Postoperative multi-organ dysfunction (MOD) is associated with significant mortality and morbidity. Necroptosis has been implicated in different types of solid organ injury; however, the mechanisms linking necroptosis to inflammation require further elucidation. The present study examines the involvement of necroptosis and NLR family pyrin domain containing 3 (NLRP3) inflammasome in small intestine injury following traumatic surgery.

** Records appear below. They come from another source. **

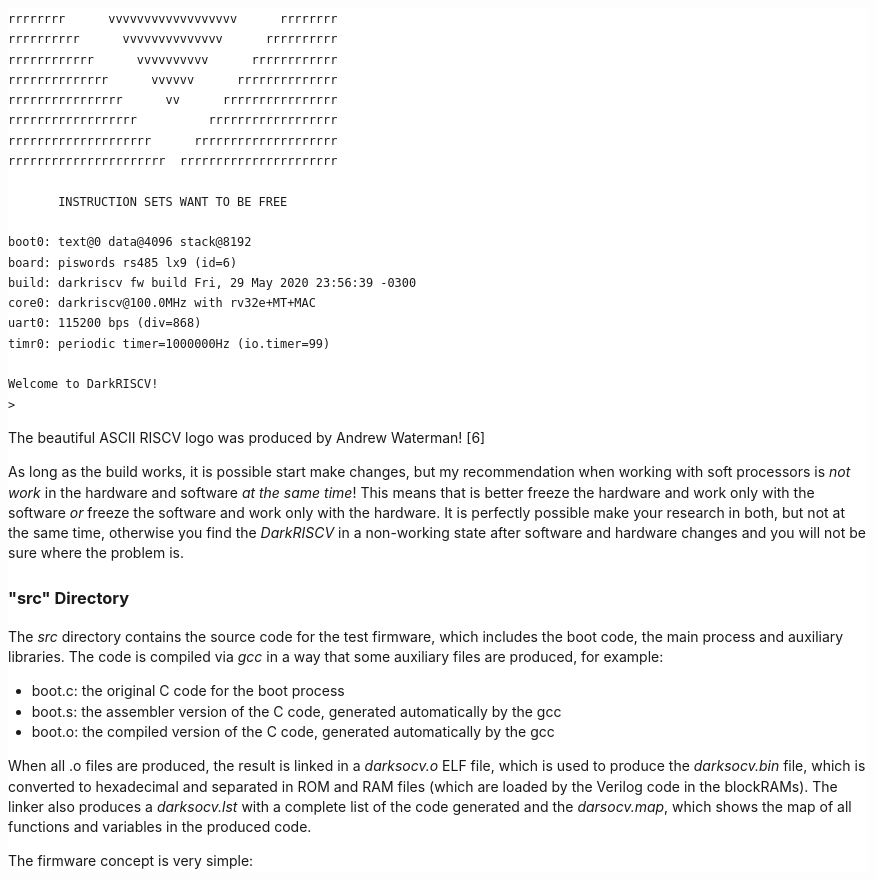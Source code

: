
 ```
rrrrrrrr      vvvvvvvvvvvvvvvvvv      rrrrrrrr
rrrrrrrrrr      vvvvvvvvvvvvvv      rrrrrrrrrr
rrrrrrrrrrrr      vvvvvvvvvv      rrrrrrrrrrrr
rrrrrrrrrrrrrr      vvvvvv      rrrrrrrrrrrrrr
rrrrrrrrrrrrrrrr      vv      rrrrrrrrrrrrrrrr
rrrrrrrrrrrrrrrrrr          rrrrrrrrrrrrrrrrrr
rrrrrrrrrrrrrrrrrrrr      rrrrrrrrrrrrrrrrrrrr
rrrrrrrrrrrrrrrrrrrrrr  rrrrrrrrrrrrrrrrrrrrrr

       INSTRUCTION SETS WANT TO BE FREE

boot0: text@0 data@4096 stack@8192
board: piswords rs485 lx9 (id=6)
build: darkriscv fw build Fri, 29 May 2020 23:56:39 -0300
core0: darkriscv@100.0MHz with rv32e+MT+MAC
uart0: 115200 bps (div=868)
timr0: periodic timer=1000000Hz (io.timer=99)

Welcome to DarkRISCV!
> 
```

The beautiful ASCII RISCV logo was produced by Andrew Waterman! [6]

As long as the build works, it is possible start make changes, but my
recommendation when working with soft processors is *not work* in the
hardware and software *at the same time*!  This means that is better freeze
the hardware and work only with the software *or* freeze the software and
work only with the hardware.  It is perfectly possible make your research in
both, but not at the same time, otherwise you find the *DarkRISCV* in a
non-working state after software and hardware changes and you will not be
sure where the problem is.

### "src" Directory

The *src* directory contains the source code for the test firmware, which 
includes the boot code, the main process and auxiliary libraries. The code is
compiled via *gcc* in a way that some auxiliary files are produced, 
for example:

- boot.c: the original C code for the boot process
- boot.s: the assembler version of the C code, generated automatically by the gcc
- boot.o: the compiled version of the C code, generated automatically by the gcc

When all .o files are produced, the result is linked in a *darksocv.o* ELF 
file, which is used to produce the *darksocv.bin* file, which is converted to 
hexadecimal and separated in ROM and RAM files (which are loaded by the Verilog
code in the blockRAMs). The linker also produces a *darksocv.lst* with a 
complete list of the code generated and the *darsocv.map*, which shows the
map of all functions and variables in the produced code.

The firmware concept is very simple:
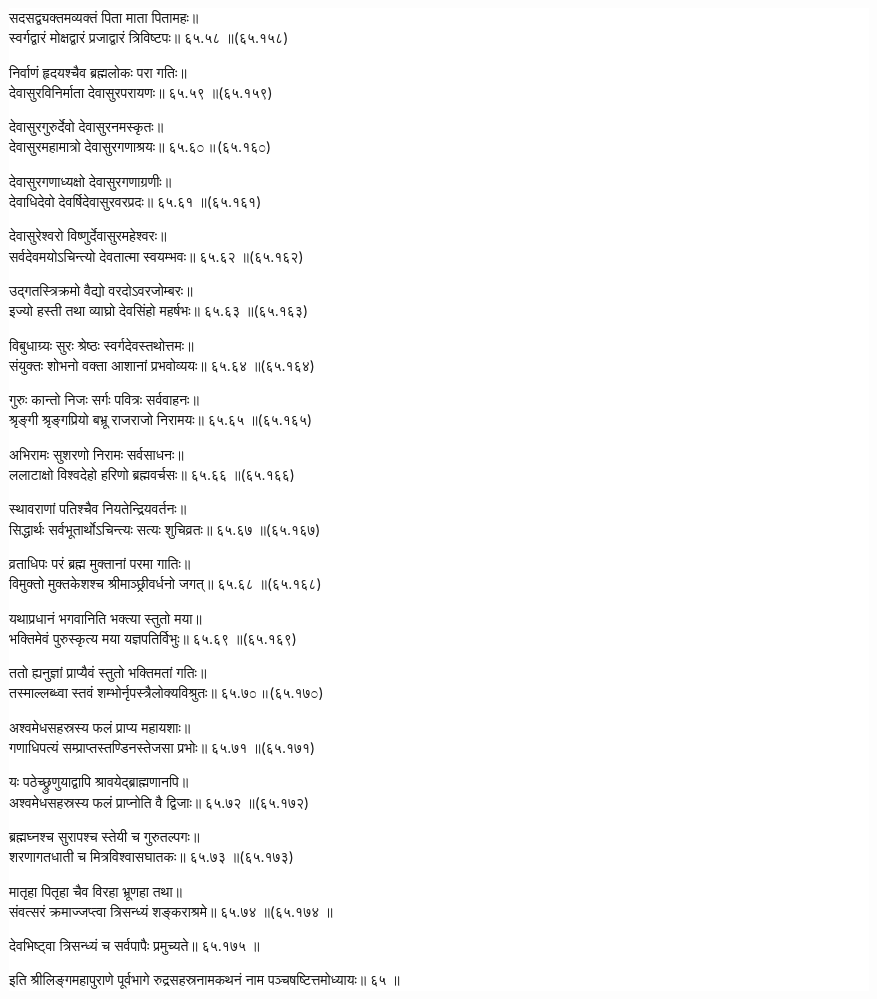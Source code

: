 सदसद्व्यक्तमव्यक्तं पिता माता पितामहः॥  
स्वर्गद्वारं मोक्षद्वारं प्रजाद्वारं त्रिविष्टपः॥ ६५.५८ ॥(६५.१५८)  
  
निर्वाणं हृदयश्चैव ब्रह्मलोकः परा गतिः॥  
देवासुरविनिर्माता देवासुरपरायणः॥ ६५.५९ ॥(६५.१५९)  
  
देवासुरगुरुर्देवो देवासुरनमस्कृतः॥  
देवासुरमहामात्रो देवासुरगणाश्रयः॥ ६५.६೦ ॥(६५.१६೦)  
  
देवासुरगणाध्यक्षो देवासुरगणाग्रणीः॥  
देवाधिदेवो देवर्षिदेवासुरवरप्रदः॥ ६५.६१ ॥(६५.१६१)  
  
देवासुरेश्वरो विष्णुर्देवासुरमहेश्वरः॥  
सर्वदेवमयोऽचिन्त्यो देवतात्मा स्वयम्भवः॥ ६५.६२ ॥(६५.१६२)  
  
उद्गतस्त्रिक्रमो वैद्यो वरदोऽवरजोम्बरः॥  
इज्यो हस्ती तथा व्याघ्रो देवसिंहो महर्षभः॥ ६५.६३ ॥(६५.१६३)  
  
विबुधाग्र्यः सुरः श्रेष्ठः स्वर्गदेवस्तथोत्तमः॥  
संयुक्तः शोभनो वक्ता आशानां प्रभवोव्ययः॥ ६५.६४ ॥(६५.१६४)  
  
गुरुः कान्तो निजः सर्गः पवित्रः सर्ववाहनः॥  
श्रृङ्गी श्रृङ्गप्रियो बभ्रू राजराजो निरामयः॥ ६५.६५ ॥(६५.१६५)  
  
अभिरामः सुशरणो निरामः सर्वसाधनः॥  
ललाटाक्षो विश्वदेहो हरिणो ब्रह्मवर्चसः॥ ६५.६६ ॥(६५.१६६)  
  
स्थावराणां पतिश्चैव नियतेन्द्रियवर्तनः॥  
सिद्धार्थः सर्वभूतार्थोऽचिन्त्यः सत्यः शुचिव्रतः॥ ६५.६७ ॥(६५.१६७)  
  
व्रताधिपः परं ब्रह्म मुक्तानां परमा गातिः॥  
विमुक्तो मुक्तकेशश्च श्रीमाञ्छ्रीवर्धनो जगत्॥ ६५.६८ ॥(६५.१६८)  
  
यथाप्रधानं भगवानिति भक्त्या स्तुतो मया॥  
भक्तिमेवं पुरुस्कृत्य मया यज्ञपतिर्विभुः॥ ६५.६९ ॥(६५.१६९)  
  
ततो ह्यनुज्ञां प्राप्यैवं स्तुतो भक्तिमतां गतिः॥  
तस्माल्लब्ध्वा स्तवं शम्भोर्नृपस्त्रैलोक्यविश्रुतः॥ ६५.७೦ ॥(६५.१७೦)  
  
अश्वमेधसहस्रस्य फलं प्राप्य महायशाः॥  
गणाधिपत्यं सम्प्राप्तस्तण्डिनस्तेजसा प्रभोः॥ ६५.७१ ॥(६५.१७१)  
  
यः पठेच्छ्रुणुयाद्वापि श्रावयेद्ब्राह्मणानपि॥  
अश्वमेधसहस्रस्य फलं प्राप्नोति वै द्विजाः॥ ६५.७२ ॥(६५.१७२)  
  
ब्रह्मघ्नश्च सुरापश्च स्तेयी च गुरुतल्पगः॥  
शरणागतधाती च मित्रविश्वासघातकः॥ ६५.७३ ॥(६५.१७३)  
  
मातृहा पितृहा चैव विरहा भ्रूणहा तथा॥  
संवत्सरं क्रमाज्जप्त्वा त्रिसन्ध्यं शङ्कराश्रमे॥ ६५.७४ ॥(६५.१७४ ॥  
  
देवभिष्ट्वा त्रिसन्ध्यं च सर्वपापैः प्रमुच्यते॥ ६५.१७५ ॥  
  
इति श्रीलिङ्गमहापुराणे पूर्वभागे रुद्रसहस्रनामकथनं नाम पञ्चषष्टित्तमोध्यायः॥ ६५ ॥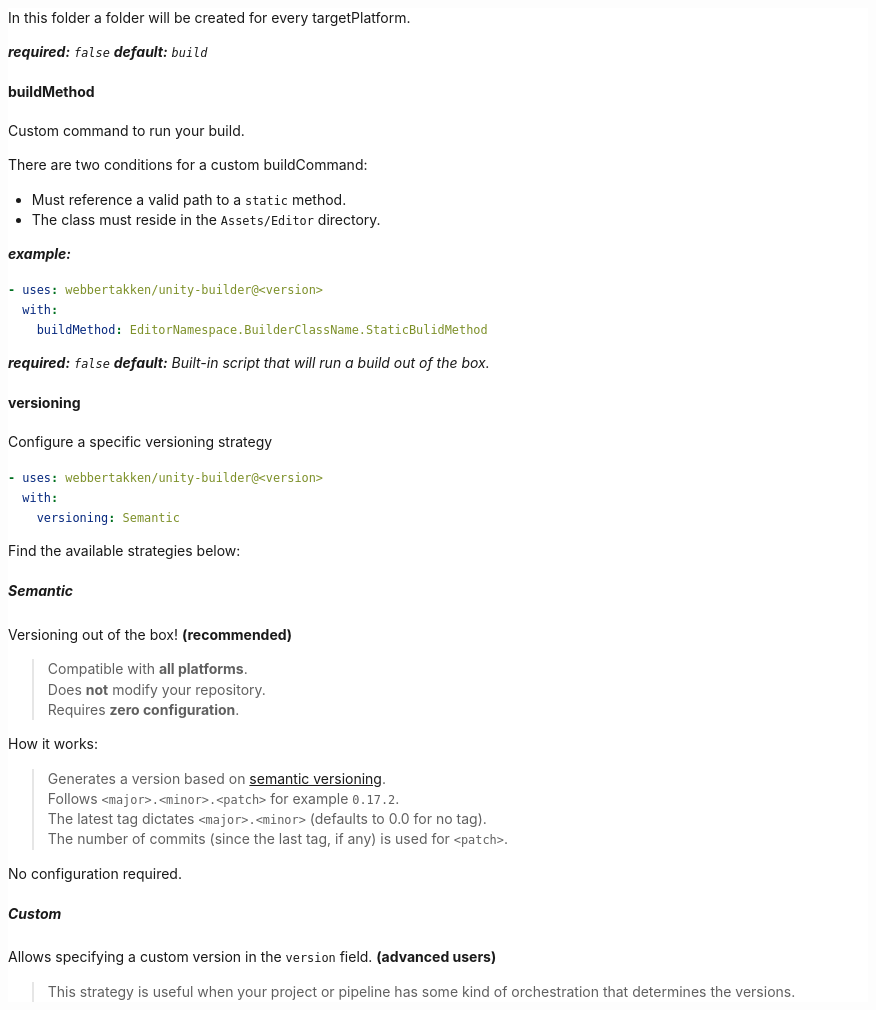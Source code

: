 In this folder a folder will be created for every targetPlatform.

_**required:** `false`_
_**default:** `build`_

#### buildMethod

Custom command to run your build.

There are two conditions for a custom buildCommand:

- Must reference a valid path to a `static` method.
- The class must reside in the `Assets/Editor` directory.

_**example:**_

```yaml
- uses: webbertakken/unity-builder@<version>
  with:
    buildMethod: EditorNamespace.BuilderClassName.StaticBulidMethod
```

_**required:** `false`_
_**default:** Built-in script that will run a build out of the box._

#### versioning

Configure a specific versioning strategy

```yaml
- uses: webbertakken/unity-builder@<version>
  with:
    versioning: Semantic
```

Find the available strategies below:

##### Semantic

Versioning out of the box! **(recommended)**

> Compatible with **all platforms**.  
> Does **not** modify your repository.  
> Requires **zero configuration**.

How it works:

> Generates a version based on [semantic versioning](https://semver.org/).  
> Follows `<major>.<minor>.<patch>` for example `0.17.2`.  
> The latest tag dictates `<major>.<minor>` (defaults to 0.0 for no tag).  
> The number of commits (since the last tag, if any) is used for `<patch>`.

No configuration required.

##### Custom

Allows specifying a custom version in the `version` field. **(advanced users)**

> This strategy is useful when your project or pipeline has some kind of orchestration
> that determines the versions.
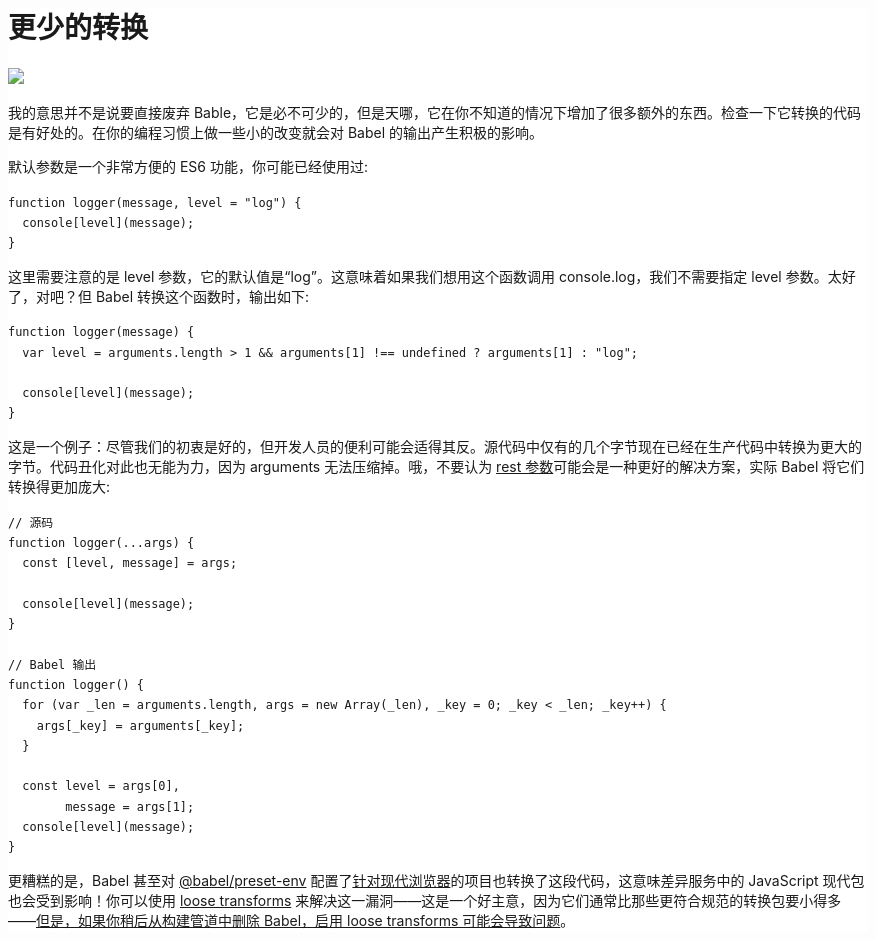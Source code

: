 # 更少的转换
![](https://img11.360buyimg.com/jdphoto/s758x421_jfs/t1/61042/39/16139/32592/5dde1373E6f6ec579/7971e94944d61f71.png)

我的意思并不是说要直接废弃 Bable，它是必不可少的，但是天哪，它在你不知道的情况下增加了很多额外的东西。检查一下它转换的代码是有好处的。在你的编程习惯上做一些小的改变就会对 Babel 的输出产生积极的影响。

默认参数是一个非常方便的 ES6 功能，你可能已经使用过:
```
function logger(message, level = "log") {
  console[level](message);
}
```

这里需要注意的是 level 参数，它的默认值是“log”。这意味着如果我们想用这个函数调用 console.log，我们不需要指定 level 参数。太好了，对吧？但 Babel 转换这个函数时，输出如下:

```
function logger(message) {
  var level = arguments.length > 1 && arguments[1] !== undefined ? arguments[1] : "log";

  console[level](message);
}
```

这是一个例子：尽管我们的初衷是好的，但开发人员的便利可能会适得其反。源代码中仅有的几个字节现在已经在生产代码中转换为更大的字节。代码丑化对此也无能为力，因为 arguments 无法压缩掉。哦，不要认为 [rest 参数](https://developer.mozilla.org/en-US/docs/Web/JavaScript/Reference/Functions/rest_parameters)可能会是一种更好的解决方案，实际 Babel 将它们转换得更加庞大:

```
// 源码
function logger(...args) {
  const [level, message] = args;

  console[level](message);
}

// Babel 输出
function logger() {
  for (var _len = arguments.length, args = new Array(_len), _key = 0; _key < _len; _key++) {
    args[_key] = arguments[_key];
  }

  const level = args[0],
        message = args[1];
  console[level](message);
}
```

更糟糕的是，Babel 甚至对 [@babel/preset-env](https://babeljs.io/docs/en/babel-preset-env) 配置了[针对现代浏览器](https://babeljs.io/docs/en/babel-preset-env#targetsesmodules)的项目也转换了这段代码，这意味差异服务中的 JavaScript 现代包也会受到影响！你可以使用 [loose transforms](https://babeljs.io/docs/en/babel-preset-env#loose) 来解决这一漏洞——这是一个好主意，因为它们通常比那些更符合规范的转换包要小得多——[但是，如果你稍后从构建管道中删除 Babel，启用 loose transforms 可能会导致问题](https://2ality.com/2015/12/babel6-loose-mode.html)。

Kidney transplantation in rats and renal ischaemia-reperfusion (I/R) in mice were used as traumatic and laparotomic surgery models to study necroptosis and inflammasome activation in the small intestinal post-surgery; additional groups also received receptor-interacting protein kinase 1 (RIPK1) inhibitor necrostatin-1s (Nec-1s). To investigate whether necroptosis regulates inflammasome activity in vitro, necroptosis was induced in human colonic epithelial cancer cells (Caco-2) by a combination of tumour necrosis factor-alpha (TNFα), SMAC mimetic LCL-161 and pan-caspase inhibitor Q-VD-Oph (together, TLQ), and necroptosis was blocked by Nec-1s or mixed lineage kinase-domain like (MLKL) inhibitor necrosulfonamide (NSA). Renal transplantation and renal ischaemia-reperfusion (I/R) upregulated the expression of necroptosis mediators (RIPK1; RIPK3; phosphorylated-MLKL) and inflammasome components (P2X purinoceptor subfamily 7, P2X7R; NLRP3; caspase-1) in the small intestines at 24 h, and Nec-1s suppressed the expression of inflammasome components. TLQ treatment induced NLRP3 inflammasome, promoted cleavage of caspase-1 and interleukin-1 beta (IL-1β), and stimulated extracellular ATP release from Caco-2 cells, and MLKL inhibitor NSA prevented TLQ-induced inflammasome activity and ATP release from Caco-2 cells. Our work suggested that necroptosis and inflammasome interactively promote remote postoperative small intestinal injury, at least in part, through ATP purinergic signalling. Necroptosis-inflammasome axis may be considered as novel therapeutic target for tackling postoperative MOD in the critical care settings.